Metrics

Concept-aware metrics with automatic routing and flexible tracking.

Summary

Metrics Classes

ConceptMetrics

Metrics manager for concept-based models with automatic type-aware routing.

Functional Metrics

Class Documentation

class ConceptMetrics(annotations: Annotations, fn_collection: GroupConfig, summary_metrics: bool = True, perconcept_metrics: bool | List[str] = False)[source]

Bases: Module

Metrics manager for concept-based models with automatic type-aware routing.

This class organizes and manages metrics for different concept types (binary, categorical, continuous) with support for both summary metrics (aggregated across all concepts of a type) and per-concept metrics (individual tracking per concept).

The class automatically routes predictions to the appropriate metrics based on concept types defined in the annotations, handles different metric instantiation patterns, and maintains independent metric tracking across train/val/test splits.

Parameters:
  • annotations (Annotations) – Concept annotations containing labels, types, and cardinalities. Should include axis 1 (concept axis) with metadata specifying concept types as ‘discrete’ or ‘continuous’.
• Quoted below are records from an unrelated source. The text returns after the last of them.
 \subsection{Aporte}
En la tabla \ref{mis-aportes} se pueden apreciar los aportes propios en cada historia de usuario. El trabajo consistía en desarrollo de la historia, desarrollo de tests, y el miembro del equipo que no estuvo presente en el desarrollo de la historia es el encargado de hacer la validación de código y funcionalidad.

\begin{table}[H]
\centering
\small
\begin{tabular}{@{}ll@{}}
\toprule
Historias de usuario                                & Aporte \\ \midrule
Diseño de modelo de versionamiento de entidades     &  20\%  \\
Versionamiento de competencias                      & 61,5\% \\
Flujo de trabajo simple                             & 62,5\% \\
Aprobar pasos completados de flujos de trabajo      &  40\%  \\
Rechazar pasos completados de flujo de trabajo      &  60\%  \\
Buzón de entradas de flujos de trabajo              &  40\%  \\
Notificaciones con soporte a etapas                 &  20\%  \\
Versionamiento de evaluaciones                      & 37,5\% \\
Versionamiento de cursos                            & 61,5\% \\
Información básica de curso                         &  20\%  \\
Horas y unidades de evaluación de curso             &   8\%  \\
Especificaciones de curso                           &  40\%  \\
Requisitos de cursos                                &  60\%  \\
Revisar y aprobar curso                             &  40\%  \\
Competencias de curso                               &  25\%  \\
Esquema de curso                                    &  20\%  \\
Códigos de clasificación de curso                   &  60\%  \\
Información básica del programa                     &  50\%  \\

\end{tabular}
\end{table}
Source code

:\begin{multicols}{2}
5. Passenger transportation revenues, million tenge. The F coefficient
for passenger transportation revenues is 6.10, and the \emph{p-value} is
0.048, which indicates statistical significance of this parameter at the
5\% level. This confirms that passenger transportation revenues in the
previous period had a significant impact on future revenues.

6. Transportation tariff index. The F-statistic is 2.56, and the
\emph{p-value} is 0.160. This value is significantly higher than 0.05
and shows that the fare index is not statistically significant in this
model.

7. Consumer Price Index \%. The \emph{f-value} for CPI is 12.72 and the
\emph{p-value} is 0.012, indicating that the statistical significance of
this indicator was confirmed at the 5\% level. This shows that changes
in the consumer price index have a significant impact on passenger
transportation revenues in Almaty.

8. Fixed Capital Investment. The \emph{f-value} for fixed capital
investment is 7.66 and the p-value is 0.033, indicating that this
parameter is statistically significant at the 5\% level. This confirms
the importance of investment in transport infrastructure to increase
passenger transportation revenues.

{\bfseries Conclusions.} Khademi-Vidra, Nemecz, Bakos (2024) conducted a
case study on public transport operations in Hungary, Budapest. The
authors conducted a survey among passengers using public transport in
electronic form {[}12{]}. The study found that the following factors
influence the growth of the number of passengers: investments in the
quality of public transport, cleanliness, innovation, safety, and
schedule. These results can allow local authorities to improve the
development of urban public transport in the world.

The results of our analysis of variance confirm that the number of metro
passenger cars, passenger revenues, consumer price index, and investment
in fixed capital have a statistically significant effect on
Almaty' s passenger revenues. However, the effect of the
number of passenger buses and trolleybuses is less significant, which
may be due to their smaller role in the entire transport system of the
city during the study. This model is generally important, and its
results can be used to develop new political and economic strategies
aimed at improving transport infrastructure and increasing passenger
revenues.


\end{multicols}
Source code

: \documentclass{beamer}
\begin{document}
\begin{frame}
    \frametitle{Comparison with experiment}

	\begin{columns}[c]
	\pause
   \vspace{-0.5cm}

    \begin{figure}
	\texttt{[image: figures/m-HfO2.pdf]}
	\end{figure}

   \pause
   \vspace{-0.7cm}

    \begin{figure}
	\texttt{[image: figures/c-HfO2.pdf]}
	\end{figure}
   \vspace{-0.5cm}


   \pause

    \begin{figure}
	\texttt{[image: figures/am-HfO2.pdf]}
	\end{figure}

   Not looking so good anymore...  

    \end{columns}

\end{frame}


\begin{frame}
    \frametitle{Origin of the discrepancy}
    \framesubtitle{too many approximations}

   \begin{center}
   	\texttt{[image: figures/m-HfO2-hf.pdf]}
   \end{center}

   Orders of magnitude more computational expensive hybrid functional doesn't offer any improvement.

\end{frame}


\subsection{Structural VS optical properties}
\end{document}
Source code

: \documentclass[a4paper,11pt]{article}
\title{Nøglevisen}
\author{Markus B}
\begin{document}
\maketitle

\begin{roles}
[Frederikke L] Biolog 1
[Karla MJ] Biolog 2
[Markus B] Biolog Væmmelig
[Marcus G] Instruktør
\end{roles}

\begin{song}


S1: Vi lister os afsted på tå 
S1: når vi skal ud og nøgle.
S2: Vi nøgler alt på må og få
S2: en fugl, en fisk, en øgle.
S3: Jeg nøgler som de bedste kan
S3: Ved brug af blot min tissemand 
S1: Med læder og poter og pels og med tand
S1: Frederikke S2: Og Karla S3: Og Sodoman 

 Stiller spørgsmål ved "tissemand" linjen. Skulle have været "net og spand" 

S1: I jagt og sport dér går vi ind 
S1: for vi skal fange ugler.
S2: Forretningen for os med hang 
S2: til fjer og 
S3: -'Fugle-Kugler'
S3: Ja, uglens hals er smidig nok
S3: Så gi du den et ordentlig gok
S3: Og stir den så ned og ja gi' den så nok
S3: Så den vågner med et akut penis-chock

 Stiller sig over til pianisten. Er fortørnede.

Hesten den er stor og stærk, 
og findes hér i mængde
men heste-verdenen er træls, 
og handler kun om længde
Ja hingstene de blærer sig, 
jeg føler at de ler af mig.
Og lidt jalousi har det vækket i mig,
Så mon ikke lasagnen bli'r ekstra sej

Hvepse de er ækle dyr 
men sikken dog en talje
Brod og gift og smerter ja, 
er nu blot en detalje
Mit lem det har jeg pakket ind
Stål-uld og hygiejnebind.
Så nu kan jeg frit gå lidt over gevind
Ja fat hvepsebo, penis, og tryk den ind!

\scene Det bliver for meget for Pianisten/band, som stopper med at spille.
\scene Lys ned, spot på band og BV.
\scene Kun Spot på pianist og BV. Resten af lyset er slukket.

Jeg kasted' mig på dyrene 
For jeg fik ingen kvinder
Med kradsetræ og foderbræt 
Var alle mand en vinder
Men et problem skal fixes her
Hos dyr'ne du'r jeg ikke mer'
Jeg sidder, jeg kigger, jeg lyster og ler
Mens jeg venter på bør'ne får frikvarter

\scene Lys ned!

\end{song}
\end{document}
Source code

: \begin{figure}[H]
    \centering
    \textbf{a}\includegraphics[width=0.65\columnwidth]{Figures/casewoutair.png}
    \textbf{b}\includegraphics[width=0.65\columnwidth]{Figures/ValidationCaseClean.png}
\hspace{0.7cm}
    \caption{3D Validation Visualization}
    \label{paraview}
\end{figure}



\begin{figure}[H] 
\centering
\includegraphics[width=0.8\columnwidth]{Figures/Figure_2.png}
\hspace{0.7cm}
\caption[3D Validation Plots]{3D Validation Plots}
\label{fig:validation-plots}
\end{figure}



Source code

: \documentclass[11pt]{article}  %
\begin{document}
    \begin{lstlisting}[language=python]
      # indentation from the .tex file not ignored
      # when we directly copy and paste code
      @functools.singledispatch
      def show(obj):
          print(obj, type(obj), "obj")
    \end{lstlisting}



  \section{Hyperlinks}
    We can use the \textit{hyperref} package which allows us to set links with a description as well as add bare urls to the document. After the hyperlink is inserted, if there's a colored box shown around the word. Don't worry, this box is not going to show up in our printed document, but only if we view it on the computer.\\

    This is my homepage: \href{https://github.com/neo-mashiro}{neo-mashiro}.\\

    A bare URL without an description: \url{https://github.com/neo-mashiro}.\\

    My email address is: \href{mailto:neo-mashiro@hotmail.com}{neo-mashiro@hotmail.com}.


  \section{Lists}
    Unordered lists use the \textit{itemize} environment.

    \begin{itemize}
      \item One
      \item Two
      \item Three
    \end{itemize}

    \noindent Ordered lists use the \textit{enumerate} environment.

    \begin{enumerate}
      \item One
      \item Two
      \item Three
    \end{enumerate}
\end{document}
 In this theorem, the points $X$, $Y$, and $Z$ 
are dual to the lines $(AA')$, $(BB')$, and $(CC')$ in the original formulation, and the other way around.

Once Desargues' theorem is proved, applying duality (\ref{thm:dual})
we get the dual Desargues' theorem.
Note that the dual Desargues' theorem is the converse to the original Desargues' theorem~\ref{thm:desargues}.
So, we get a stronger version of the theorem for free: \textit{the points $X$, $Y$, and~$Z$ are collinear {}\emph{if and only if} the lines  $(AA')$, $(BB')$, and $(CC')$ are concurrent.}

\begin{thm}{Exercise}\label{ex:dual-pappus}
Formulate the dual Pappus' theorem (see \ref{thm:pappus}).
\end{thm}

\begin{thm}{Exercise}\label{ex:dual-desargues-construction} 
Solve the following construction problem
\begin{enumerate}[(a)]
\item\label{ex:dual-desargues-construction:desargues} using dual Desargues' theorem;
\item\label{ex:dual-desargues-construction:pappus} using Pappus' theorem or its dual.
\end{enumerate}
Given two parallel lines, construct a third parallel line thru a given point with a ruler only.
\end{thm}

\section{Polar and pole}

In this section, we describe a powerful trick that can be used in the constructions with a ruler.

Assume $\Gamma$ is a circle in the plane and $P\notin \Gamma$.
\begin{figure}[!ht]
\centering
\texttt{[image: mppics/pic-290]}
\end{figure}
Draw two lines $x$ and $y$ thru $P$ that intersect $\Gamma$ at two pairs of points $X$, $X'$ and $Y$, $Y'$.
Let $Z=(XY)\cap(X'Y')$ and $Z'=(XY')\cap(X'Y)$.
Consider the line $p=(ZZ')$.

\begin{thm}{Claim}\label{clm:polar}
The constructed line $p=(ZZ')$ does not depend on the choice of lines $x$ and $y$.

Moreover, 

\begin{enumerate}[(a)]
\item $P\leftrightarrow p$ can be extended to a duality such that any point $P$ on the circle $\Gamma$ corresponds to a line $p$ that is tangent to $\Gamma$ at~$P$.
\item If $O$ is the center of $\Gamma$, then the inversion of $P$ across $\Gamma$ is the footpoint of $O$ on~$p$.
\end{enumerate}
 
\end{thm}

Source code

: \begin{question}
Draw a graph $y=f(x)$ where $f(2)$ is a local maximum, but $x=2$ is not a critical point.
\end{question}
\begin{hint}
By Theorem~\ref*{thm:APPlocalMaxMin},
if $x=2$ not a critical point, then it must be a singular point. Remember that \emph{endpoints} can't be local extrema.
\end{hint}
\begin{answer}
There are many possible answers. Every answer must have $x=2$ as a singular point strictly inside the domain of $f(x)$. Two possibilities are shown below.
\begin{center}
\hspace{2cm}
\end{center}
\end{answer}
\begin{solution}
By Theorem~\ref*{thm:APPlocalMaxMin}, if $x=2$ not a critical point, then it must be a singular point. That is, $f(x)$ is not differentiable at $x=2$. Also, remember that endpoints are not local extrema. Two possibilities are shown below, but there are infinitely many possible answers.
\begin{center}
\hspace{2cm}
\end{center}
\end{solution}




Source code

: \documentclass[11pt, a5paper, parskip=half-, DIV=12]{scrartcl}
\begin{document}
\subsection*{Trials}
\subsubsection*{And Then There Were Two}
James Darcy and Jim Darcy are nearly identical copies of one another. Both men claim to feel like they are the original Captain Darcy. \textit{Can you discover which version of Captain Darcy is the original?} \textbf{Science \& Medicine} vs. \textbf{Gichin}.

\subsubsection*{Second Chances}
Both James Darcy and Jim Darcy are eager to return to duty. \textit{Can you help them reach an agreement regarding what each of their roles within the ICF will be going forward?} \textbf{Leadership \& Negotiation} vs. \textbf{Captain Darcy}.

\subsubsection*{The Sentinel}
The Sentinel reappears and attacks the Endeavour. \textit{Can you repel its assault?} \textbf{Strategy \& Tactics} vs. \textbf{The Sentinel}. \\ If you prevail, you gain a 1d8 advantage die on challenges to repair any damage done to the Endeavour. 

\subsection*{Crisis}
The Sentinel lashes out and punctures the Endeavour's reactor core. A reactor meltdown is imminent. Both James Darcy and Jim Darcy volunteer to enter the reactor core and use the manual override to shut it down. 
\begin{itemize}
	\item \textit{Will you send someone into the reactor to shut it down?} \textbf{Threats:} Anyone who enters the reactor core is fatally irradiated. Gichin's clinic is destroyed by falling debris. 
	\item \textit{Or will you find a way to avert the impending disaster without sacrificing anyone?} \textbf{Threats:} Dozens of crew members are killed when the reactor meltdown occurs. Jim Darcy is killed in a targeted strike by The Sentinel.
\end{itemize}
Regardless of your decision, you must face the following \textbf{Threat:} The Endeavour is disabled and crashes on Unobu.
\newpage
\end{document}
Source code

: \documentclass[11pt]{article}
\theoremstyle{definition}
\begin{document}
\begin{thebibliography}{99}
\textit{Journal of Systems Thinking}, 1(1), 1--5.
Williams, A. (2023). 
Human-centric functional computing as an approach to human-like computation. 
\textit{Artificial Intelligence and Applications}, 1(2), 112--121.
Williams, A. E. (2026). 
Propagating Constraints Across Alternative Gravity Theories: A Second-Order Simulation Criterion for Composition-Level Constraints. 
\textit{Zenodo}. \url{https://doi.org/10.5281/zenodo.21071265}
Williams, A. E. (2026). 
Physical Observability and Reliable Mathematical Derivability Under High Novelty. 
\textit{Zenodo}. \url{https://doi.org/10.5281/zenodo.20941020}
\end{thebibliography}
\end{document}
  • fn_collection (GroupConfig) –

    Metric configurations organized by concept type (‘binary’, ‘categorical’, ‘continuous’). Each metric can be specified in three ways:

    1. Pre-instantiated metric: Pass an already instantiated metric object for full control over all parameters.

      Example:

      'accuracy': torchmetrics.classification.BinaryAccuracy(threshold=0.6)
      
    2. Class with user kwargs: Pass a tuple of (MetricClass, kwargs_dict) to provide custom parameters while letting ConceptMetrics handle concept-specific parameters like num_classes automatically.

      Example:

      'accuracy': (torchmetrics.classification.MulticlassAccuracy,
                  {'average': 'macro'})
      
    3. Class only: Pass just the metric class and let ConceptMetrics handle all instantiation with appropriate concept-specific parameters.

      Example:

      'accuracy': torchmetrics.classification.MulticlassAccuracy
      

  • summary_metrics (bool, optional) – Whether to compute summary metrics that aggregate performance across all concepts of each type. Defaults to True.

  • perconcept_metrics (Union[bool, List[str]], optional) –

    Controls per-concept metric tracking. Options:

    • False: No per-concept tracking (default)

    • True: Track all concepts individually

    • List[str]: Track only the specified concept names

n_concepts

Total number of concepts

Type:

int

concept_names

Names of all concepts

Type:

Tuple[str]

cardinalities

Number of classes for each concept

Type:

List[int]

summary_metrics

Whether summary metrics are computed

Type:

bool

perconcept_metrics

Per-concept tracking configuration

Type:

Union[bool, List[str]]

train_metrics

Metrics for training split

Type:

MetricCollection

val_metrics

Metrics for validation split

Type:

MetricCollection

test_metrics

Metrics for test split

Type:

MetricCollection

Raises:
  • NotImplementedError – If continuous concepts are found (not yet supported)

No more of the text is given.